■ **TASK TO CARRY OUT**
What do the entries below say? Restate them word for word.

■ **SUPPLIED DATA**
BEGIN
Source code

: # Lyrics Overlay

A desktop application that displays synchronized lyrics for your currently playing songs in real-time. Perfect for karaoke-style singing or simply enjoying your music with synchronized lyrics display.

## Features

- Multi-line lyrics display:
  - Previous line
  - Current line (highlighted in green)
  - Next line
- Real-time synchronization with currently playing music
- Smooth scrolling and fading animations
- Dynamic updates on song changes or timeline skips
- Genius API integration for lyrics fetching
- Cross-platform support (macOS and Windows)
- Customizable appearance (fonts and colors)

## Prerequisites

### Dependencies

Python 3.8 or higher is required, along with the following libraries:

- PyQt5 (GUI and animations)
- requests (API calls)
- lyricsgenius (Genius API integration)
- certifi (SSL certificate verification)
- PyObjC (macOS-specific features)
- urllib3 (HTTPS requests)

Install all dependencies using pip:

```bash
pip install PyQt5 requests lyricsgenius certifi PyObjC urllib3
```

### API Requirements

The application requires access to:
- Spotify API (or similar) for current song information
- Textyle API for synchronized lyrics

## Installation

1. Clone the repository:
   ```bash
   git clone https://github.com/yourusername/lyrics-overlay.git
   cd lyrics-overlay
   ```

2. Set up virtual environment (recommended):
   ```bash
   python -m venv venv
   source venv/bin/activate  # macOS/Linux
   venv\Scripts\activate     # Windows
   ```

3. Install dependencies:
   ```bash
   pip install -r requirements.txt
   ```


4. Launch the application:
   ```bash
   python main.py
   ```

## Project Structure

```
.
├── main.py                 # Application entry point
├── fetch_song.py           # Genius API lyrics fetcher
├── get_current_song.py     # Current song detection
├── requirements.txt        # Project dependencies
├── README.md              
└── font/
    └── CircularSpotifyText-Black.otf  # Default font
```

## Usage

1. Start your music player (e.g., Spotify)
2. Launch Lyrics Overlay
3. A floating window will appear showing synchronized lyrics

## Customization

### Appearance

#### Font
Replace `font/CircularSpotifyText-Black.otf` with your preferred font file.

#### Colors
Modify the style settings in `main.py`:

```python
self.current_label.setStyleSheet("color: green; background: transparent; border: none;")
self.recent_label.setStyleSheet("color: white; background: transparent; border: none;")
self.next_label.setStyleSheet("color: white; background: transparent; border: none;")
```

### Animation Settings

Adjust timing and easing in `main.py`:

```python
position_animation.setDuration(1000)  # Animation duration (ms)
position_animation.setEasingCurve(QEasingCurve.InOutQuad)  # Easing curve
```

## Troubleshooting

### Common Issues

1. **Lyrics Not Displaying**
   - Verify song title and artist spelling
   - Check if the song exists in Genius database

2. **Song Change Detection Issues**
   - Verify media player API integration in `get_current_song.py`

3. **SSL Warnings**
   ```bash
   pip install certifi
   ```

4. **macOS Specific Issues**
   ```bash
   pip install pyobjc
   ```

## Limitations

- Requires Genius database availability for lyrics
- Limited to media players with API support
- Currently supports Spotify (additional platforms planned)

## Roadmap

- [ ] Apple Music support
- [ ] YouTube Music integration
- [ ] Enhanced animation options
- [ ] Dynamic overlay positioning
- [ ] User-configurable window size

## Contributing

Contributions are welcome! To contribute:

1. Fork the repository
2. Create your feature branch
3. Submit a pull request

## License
END
■ **COMPLETED TASK**
Source code

: # Lyrics Overlay

A desktop application that displays synchronized lyrics for your currently playing songs in real-time. Perfect for karaoke-style singing or simply enjoying your music with synchronized lyrics display.

## Features

- Multi-line lyrics display:
  - Previous line
  - Current line (highlighted in green)
  - Next line
- Real-time synchronization with currently playing music
- Smooth scrolling and fading animations
- Dynamic updates on song changes or timeline skips
- Genius API integration for lyrics fetching
- Cross-platform support (macOS and Windows)
- Customizable appearance (fonts and colors)

## Prerequisites

### Dependencies

Python 3.8 or higher is required, along with the following libraries:

- PyQt5 (GUI and animations)
- requests (API calls)
- lyricsgenius (Genius API integration)
- certifi (SSL certificate verification)
- PyObjC (macOS-specific features)
- urllib3 (HTTPS requests)

Install all dependencies using pip:

```bash
pip install PyQt5 requests lyricsgenius certifi PyObjC urllib3
```

### API Requirements

The application requires access to:
- Spotify API (or similar) for current song information
- Textyle API for synchronized lyrics

## Installation

1. Clone the repository:
   ```bash
   git clone https://github.com/yourusername/lyrics-overlay.git
   cd lyrics-overlay
   ```

2. Set up virtual environment (recommended):
   ```bash
   python -m venv venv
   source venv/bin/activate  # macOS/Linux
   venv\Scripts\activate     # Windows
   ```

3. Install dependencies:
   ```bash
   pip install -r requirements.txt
   ```


4. Launch the application:
   ```bash
   python main.py
   ```

## Project Structure

```
.
├── main.py                 # Application entry point
├── fetch_song.py           # Genius API lyrics fetcher
├── get_current_song.py     # Current song detection
├── requirements.txt        # Project dependencies
├── README.md              
└── font/
    └── CircularSpotifyText-Black.otf  # Default font
```

## Usage

1. Start your music player (e.g., Spotify)
2. Launch Lyrics Overlay
3. A floating window will appear showing synchronized lyrics

## Customization

### Appearance

#### Font
Replace `font/CircularSpotifyText-Black.otf` with your preferred font file.

#### Colors
Modify the style settings in `main.py`:

```python
self.current_label.setStyleSheet("color: green; background: transparent; border: none;")
self.recent_label.setStyleSheet("color: white; background: transparent; border: none;")
self.next_label.setStyleSheet("color: white; background: transparent; border: none;")
```

### Animation Settings

Adjust timing and easing in `main.py`:

```python
position_animation.setDuration(1000)  # Animation duration (ms)
position_animation.setEasingCurve(QEasingCurve.InOutQuad)  # Easing curve
```

## Troubleshooting

### Common Issues

1. **Lyrics Not Displaying**
   - Verify song title and artist spelling
   - Check if the song exists in Genius database

2. **Song Change Detection Issues**
   - Verify media player API integration in `get_current_song.py`

3. **SSL Warnings**
   ```bash
   pip install certifi
   ```

4. **macOS Specific Issues**
   ```bash
   pip install pyobjc
   ```

## Limitations

- Requires Genius database availability for lyrics
- Limited to media players with API support
- Currently supports Spotify (additional platforms planned)

## Roadmap

- [ ] Apple Music support
- [ ] YouTube Music integration
- [ ] Enhanced animation options
- [ ] Dynamic overlay positioning
- [ ] User-configurable window size

## Contributing

Contributions are welcome! To contribute:

1. Fork the repository
2. Create your feature branch
3. Submit a pull request

## License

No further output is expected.